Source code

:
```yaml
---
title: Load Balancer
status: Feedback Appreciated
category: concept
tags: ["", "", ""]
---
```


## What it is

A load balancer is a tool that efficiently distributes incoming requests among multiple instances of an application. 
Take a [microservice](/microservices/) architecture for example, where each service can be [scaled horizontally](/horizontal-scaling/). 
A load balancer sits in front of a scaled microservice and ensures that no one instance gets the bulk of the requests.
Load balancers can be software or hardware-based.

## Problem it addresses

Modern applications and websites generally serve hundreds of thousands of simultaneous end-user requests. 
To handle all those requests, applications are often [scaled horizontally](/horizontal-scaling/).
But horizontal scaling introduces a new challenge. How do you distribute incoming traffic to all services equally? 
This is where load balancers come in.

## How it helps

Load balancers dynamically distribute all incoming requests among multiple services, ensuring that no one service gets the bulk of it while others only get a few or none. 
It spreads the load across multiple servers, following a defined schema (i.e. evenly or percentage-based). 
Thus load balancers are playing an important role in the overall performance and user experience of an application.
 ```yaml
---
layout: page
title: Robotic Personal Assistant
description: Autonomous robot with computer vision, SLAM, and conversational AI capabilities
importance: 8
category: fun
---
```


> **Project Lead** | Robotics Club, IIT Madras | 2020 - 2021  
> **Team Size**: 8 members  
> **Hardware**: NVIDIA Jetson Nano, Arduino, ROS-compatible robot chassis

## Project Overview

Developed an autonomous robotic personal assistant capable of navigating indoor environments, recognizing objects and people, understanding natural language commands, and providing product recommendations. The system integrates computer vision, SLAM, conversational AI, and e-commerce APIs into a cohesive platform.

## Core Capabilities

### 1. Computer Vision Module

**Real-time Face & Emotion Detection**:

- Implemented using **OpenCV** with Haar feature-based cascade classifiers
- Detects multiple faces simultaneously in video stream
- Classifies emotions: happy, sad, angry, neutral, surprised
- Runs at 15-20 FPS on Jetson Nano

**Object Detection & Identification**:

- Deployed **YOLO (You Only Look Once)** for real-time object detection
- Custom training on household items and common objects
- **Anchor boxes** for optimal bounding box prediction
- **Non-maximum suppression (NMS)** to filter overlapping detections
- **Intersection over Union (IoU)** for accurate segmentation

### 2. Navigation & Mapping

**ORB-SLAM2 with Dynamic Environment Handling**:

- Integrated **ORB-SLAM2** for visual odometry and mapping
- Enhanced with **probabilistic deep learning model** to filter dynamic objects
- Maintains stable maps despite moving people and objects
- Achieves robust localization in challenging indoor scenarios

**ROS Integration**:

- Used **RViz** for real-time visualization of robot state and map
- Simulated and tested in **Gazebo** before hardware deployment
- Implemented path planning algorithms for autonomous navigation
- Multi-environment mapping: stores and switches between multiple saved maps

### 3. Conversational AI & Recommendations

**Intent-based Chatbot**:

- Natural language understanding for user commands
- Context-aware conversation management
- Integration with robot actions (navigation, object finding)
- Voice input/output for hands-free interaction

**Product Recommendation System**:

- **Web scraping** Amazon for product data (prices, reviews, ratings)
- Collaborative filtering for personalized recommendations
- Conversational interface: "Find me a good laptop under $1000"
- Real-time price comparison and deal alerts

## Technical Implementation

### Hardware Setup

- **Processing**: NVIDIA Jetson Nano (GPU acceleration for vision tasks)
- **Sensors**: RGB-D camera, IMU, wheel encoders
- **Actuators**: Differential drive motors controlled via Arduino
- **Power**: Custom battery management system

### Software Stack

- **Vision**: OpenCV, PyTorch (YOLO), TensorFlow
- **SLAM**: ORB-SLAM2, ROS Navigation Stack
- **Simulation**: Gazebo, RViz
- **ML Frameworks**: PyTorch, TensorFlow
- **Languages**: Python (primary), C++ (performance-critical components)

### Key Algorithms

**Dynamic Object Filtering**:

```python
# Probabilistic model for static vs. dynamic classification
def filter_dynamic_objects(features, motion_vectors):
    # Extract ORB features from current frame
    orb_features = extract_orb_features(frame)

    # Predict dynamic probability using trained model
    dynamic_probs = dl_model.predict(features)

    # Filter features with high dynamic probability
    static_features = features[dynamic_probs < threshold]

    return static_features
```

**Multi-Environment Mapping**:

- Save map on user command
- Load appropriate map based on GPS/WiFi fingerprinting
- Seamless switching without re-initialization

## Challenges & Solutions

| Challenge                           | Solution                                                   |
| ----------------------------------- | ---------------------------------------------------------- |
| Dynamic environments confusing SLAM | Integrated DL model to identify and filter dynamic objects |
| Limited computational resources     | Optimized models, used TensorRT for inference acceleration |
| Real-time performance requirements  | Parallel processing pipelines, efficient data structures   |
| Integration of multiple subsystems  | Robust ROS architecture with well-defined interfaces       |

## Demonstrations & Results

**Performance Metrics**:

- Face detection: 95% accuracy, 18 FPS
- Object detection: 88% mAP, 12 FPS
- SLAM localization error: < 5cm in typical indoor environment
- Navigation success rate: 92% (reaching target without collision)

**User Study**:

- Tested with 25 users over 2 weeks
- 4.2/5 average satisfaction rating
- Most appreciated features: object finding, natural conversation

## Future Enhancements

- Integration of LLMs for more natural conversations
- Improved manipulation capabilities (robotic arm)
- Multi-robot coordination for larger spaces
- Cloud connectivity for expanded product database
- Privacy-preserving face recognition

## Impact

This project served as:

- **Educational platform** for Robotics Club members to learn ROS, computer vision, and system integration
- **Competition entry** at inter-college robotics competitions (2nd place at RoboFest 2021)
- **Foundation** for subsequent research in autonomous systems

· · · ·

[Exercise prompt] To complete the exercise, print all of the entries exactly.

[Exercise result]
Source code

:
```yaml
---
title: Load Balancer
status: Feedback Appreciated
category: concept
tags: ["", "", ""]
---
```


## What it is

A load balancer is a tool that efficiently distributes incoming requests among multiple instances of an application. 
Take a [microservice](/microservices/) architecture for example, where each service can be [scaled horizontally](/horizontal-scaling/). 
A load balancer sits in front of a scaled microservice and ensures that no one instance gets the bulk of the requests.
Load balancers can be software or hardware-based.

## Problem it addresses

Modern applications and websites generally serve hundreds of thousands of simultaneous end-user requests. 
To handle all those requests, applications are often [scaled horizontally](/horizontal-scaling/).
But horizontal scaling introduces a new challenge. How do you distribute incoming traffic to all services equally? 
This is where load balancers come in.

## How it helps

Load balancers dynamically distribute all incoming requests among multiple services, ensuring that no one service gets the bulk of it while others only get a few or none. 
It spreads the load across multiple servers, following a defined schema (i.e. evenly or percentage-based). 
Thus load balancers are playing an important role in the overall performance and user experience of an application.
 ```yaml
---
layout: page
title: Robotic Personal Assistant
description: Autonomous robot with computer vision, SLAM, and conversational AI capabilities
importance: 8
category: fun
---
```


> **Project Lead** | Robotics Club, IIT Madras | 2020 - 2021  
> **Team Size**: 8 members  
> **Hardware**: NVIDIA Jetson Nano, Arduino, ROS-compatible robot chassis

## Project Overview

Developed an autonomous robotic personal assistant capable of navigating indoor environments, recognizing objects and people, understanding natural language commands, and providing product recommendations. The system integrates computer vision, SLAM, conversational AI, and e-commerce APIs into a cohesive platform.

## Core Capabilities

### 1. Computer Vision Module

**Real-time Face & Emotion Detection**:

- Implemented using **OpenCV** with Haar feature-based cascade classifiers
- Detects multiple faces simultaneously in video stream
- Classifies emotions: happy, sad, angry, neutral, surprised
- Runs at 15-20 FPS on Jetson Nano

**Object Detection & Identification**:

- Deployed **YOLO (You Only Look Once)** for real-time object detection
- Custom training on household items and common objects
- **Anchor boxes** for optimal bounding box prediction
- **Non-maximum suppression (NMS)** to filter overlapping detections
- **Intersection over Union (IoU)** for accurate segmentation

### 2. Navigation & Mapping

**ORB-SLAM2 with Dynamic Environment Handling**:

- Integrated **ORB-SLAM2** for visual odometry and mapping
- Enhanced with **probabilistic deep learning model** to filter dynamic objects
- Maintains stable maps despite moving people and objects
- Achieves robust localization in challenging indoor scenarios

**ROS Integration**:

- Used **RViz** for real-time visualization of robot state and map
- Simulated and tested in **Gazebo** before hardware deployment
- Implemented path planning algorithms for autonomous navigation
- Multi-environment mapping: stores and switches between multiple saved maps

### 3. Conversational AI & Recommendations

**Intent-based Chatbot**:

- Natural language understanding for user commands
- Context-aware conversation management
- Integration with robot actions (navigation, object finding)
- Voice input/output for hands-free interaction

**Product Recommendation System**:

- **Web scraping** Amazon for product data (prices, reviews, ratings)
- Collaborative filtering for personalized recommendations
- Conversational interface: "Find me a good laptop under $1000"
- Real-time price comparison and deal alerts

## Technical Implementation

### Hardware Setup

- **Processing**: NVIDIA Jetson Nano (GPU acceleration for vision tasks)
- **Sensors**: RGB-D camera, IMU, wheel encoders
- **Actuators**: Differential drive motors controlled via Arduino
- **Power**: Custom battery management system

### Software Stack

- **Vision**: OpenCV, PyTorch (YOLO), TensorFlow
- **SLAM**: ORB-SLAM2, ROS Navigation Stack
- **Simulation**: Gazebo, RViz
- **ML Frameworks**: PyTorch, TensorFlow
- **Languages**: Python (primary), C++ (performance-critical components)

### Key Algorithms

**Dynamic Object Filtering**:

```python
# Probabilistic model for static vs. dynamic classification
def filter_dynamic_objects(features, motion_vectors):
    # Extract ORB features from current frame
    orb_features = extract_orb_features(frame)

    # Predict dynamic probability using trained model
    dynamic_probs = dl_model.predict(features)

    # Filter features with high dynamic probability
    static_features = features[dynamic_probs < threshold]

    return static_features
```

**Multi-Environment Mapping**:

- Save map on user command
- Load appropriate map based on GPS/WiFi fingerprinting
- Seamless switching without re-initialization

## Challenges & Solutions

| Challenge                           | Solution                                                   |
| ----------------------------------- | ---------------------------------------------------------- |
| Dynamic environments confusing SLAM | Integrated DL model to identify and filter dynamic objects |
| Limited computational resources     | Optimized models, used TensorRT for inference acceleration |
| Real-time performance requirements  | Parallel processing pipelines, efficient data structures   |
| Integration of multiple subsystems  | Robust ROS architecture with well-defined interfaces       |

## Demonstrations & Results

**Performance Metrics**:

- Face detection: 95% accuracy, 18 FPS
- Object detection: 88% mAP, 12 FPS
- SLAM localization error: < 5cm in typical indoor environment
- Navigation success rate: 92% (reaching target without collision)

**User Study**:

- Tested with 25 users over 2 weeks
- 4.2/5 average satisfaction rating
- Most appreciated features: object finding, natural conversation

## Future Enhancements

- Integration of LLMs for more natural conversations
- Improved manipulation capabilities (robotic arm)
- Multi-robot coordination for larger spaces
- Cloud connectivity for expanded product database
- Privacy-preserving face recognition

## Impact

This project served as:

- **Educational platform** for Robotics Club members to learn ROS, computer vision, and system integration
- **Competition entry** at inter-college robotics competitions (2nd place at RoboFest 2021)
- **Foundation** for subsequent research in autonomous systems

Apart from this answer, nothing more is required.